Linked List: September 18, 2009

Apps That Move Themselves to the Applications Folder 

Regarding yesterday’s piece on how Mac apps should be distributed to users, a bunch of readers emailed or tweeted to point out two exemplary apps: Delicious Library and Potion Factory’s The Hit List.

Delicious Library ships on a disk image, and if you try to launch the app directly from the image, the app detects what you’ve done and asks if you’d like it to install itself in your Applications folder.
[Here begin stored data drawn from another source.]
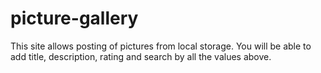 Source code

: # picture-gallery

This site allows posting of pictures from local storage. You will be able to add title, description, rating and search by all the values above. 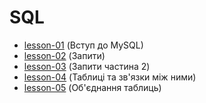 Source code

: # SQL

* [lesson-01](https://github.com/Jozroker/SQL/tree/lesson-1)  (Вступ до MySQL)
* [lesson-02](https://github.com/Jozroker/SQL/tree/lesson-2)  (Запити)
* [lesson-03](https://github.com/Jozroker/SQL/tree/lesson-3)  (Запити частина 2)
* [lesson-04](https://github.com/Jozroker/SQL/tree/lesson-4)  (Таблиці та зв'язки між ними)
* [lesson-05](https://github.com/Jozroker/SQL/tree/lesson-5)  (Об'єднання таблиць)
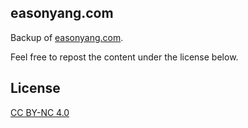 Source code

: ## easonyang.com
Backup of [easonyang.com](https://easonyang.com).

Feel free to repost the content under the license below.

## License
[CC BY-NC 4.0](https://creativecommons.org/licenses/by-nc/4.0/)
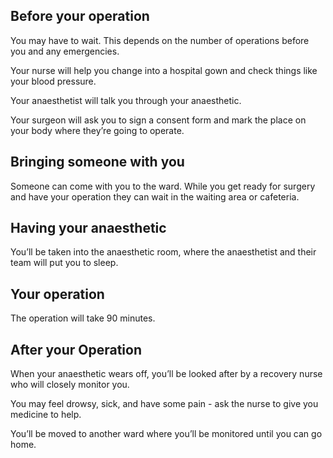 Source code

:## Before your operation

You may have to wait. This depends on the number of operations before you and
any emergencies.

Your nurse will help you change into a hospital gown and check things like your
blood pressure.

Your anaesthetist will talk you through your anaesthetic.

Your surgeon will ask you to sign a consent form and mark the place on your body
where they’re going to operate.

## Bringing someone with you

Someone can come with you to the ward. While you get ready for surgery and have
your operation they can wait in the waiting area or cafeteria.

## Having your anaesthetic

You’ll be taken into the anaesthetic room, where the anaesthetist and their
team will put you to sleep.

## Your operation

The operation will take 90 minutes.

## After your Operation

When your anaesthetic wears off, you’ll be looked after by a recovery nurse
who will closely monitor you.

You may feel drowsy, sick, and have some pain - ask the nurse to give you
medicine to help.

You’ll be moved to another ward where you’ll be monitored until you can go home.
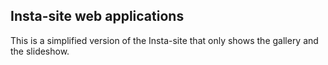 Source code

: Insta-site web applications
-------------------------------------
This is a simplified version of the Insta-site that only shows the gallery and the slideshow. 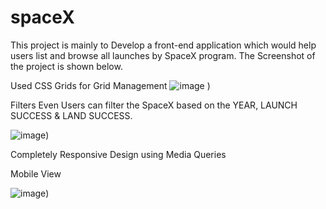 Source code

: # spaceX
This project is mainly to Develop a front-end application which would help users list and browse all launches by SpaceX program. The Screenshot of the project is shown below.

Used CSS Grids for Grid Management
![image](https://user-images.githubusercontent.com/85476333/127371437-48b8c109-1a58-4c24-9932-634921c7fec8.PNG)
)

Filters
Even Users can filter the SpaceX based on the YEAR, LAUNCH SUCCESS & LAND SUCCESS.

![image](https://user-images.githubusercontent.com/85476333/127371793-e875a251-cc59-40a6-bbef-7f1b0cfe52f7.PNG))

Completely Responsive Design using Media Queries

Mobile View

![image](https://user-images.githubusercontent.com/85476333/127371971-71e9a42d-c017-4040-b0ce-558fb05bf3af.PNG))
The Hit List ships in a zip archive, and does the same thing if it detects that it’s been launched from a folder other than Applications.

Potion Factory’s Andy Kim has a good write-up here regarding how he came to this clever design.

Update: JNSoftware’s Dialectic does something similar.

Martin Pilkington’s M3InstallController 

Open source from Martin Pilkington:

M3InstallController is a class that will warn users if they are running your application from a disk image and offer to install the application in their Applications folder.

See Hidden Files in Snow Leopard’s Open and Save Dialogs 

Great Snow Leopard detail from Rob Griffiths:

In any Open or Save dialog in Snow Leopard, simply press Shift-Command-Period to display hidden files and folders. This command is a toggle; hidden files will be displayed as you navigate various directories in the Open or Save dialog.

Google Un-Redacts Its FCC Filing Regarding Google Voice and the App Store 

I don’t really see why they asked for any of this to be redacted in the first place. Clearly, though, Google doesn’t see the difference between “not accepted” and “rejected” that Apple claims to see.

MG Siegler on the Importance of Enthusiasm 

MG Siegler, on the “Incredible, Amazing, Awesome Apple” supercut video that made the rounds this week:

While certainly there is some element of hearing something so many times that you start to believe it, that’s nothing new, any good salesman will do the same thing. But why I think the tactic works so well with Apple is because they actually believe what they’re saying. Just watch Steve Jobs in that video. It sure seems like he’s damn sure that what he’s talking about is amazing. He’s excited about it. So is Phil Schiller and the others on the Apple team. And that excitement translates on a level unseen.

Agreed. And on the flip side, it’s always obvious when Jobs is not enthused about what he’s talking about on stage. E.g. this piece I wrote three years ago:

Jobs’s extraordinary marketing savvy and famed reality distortion field leave some people with the impression that he’s a talented fabulist. That’s wrong, though — Jobs, in my opinion, is a terrible liar and a poor actor. When he’s able to convince people of things that aren’t true, or that are exaggerations of the truth, it’s because he believes what he’s saying. The reality distortion field isn’t something he projects willfully; it’s an extension of his own certainty. Remember his onstage demo last year of the Motorola Rokr iTunes- compatible phone? His contempt for the device was palpable; when he failed to successfully switch from song playback to accept a call, he seemed poised to just toss the thing off-stage and cry out that it was a piece of garbage.

Jason Fried on Mint’s Sale to Intuit 

With a title like “The Next Generation Bends Over”, you know it’s good.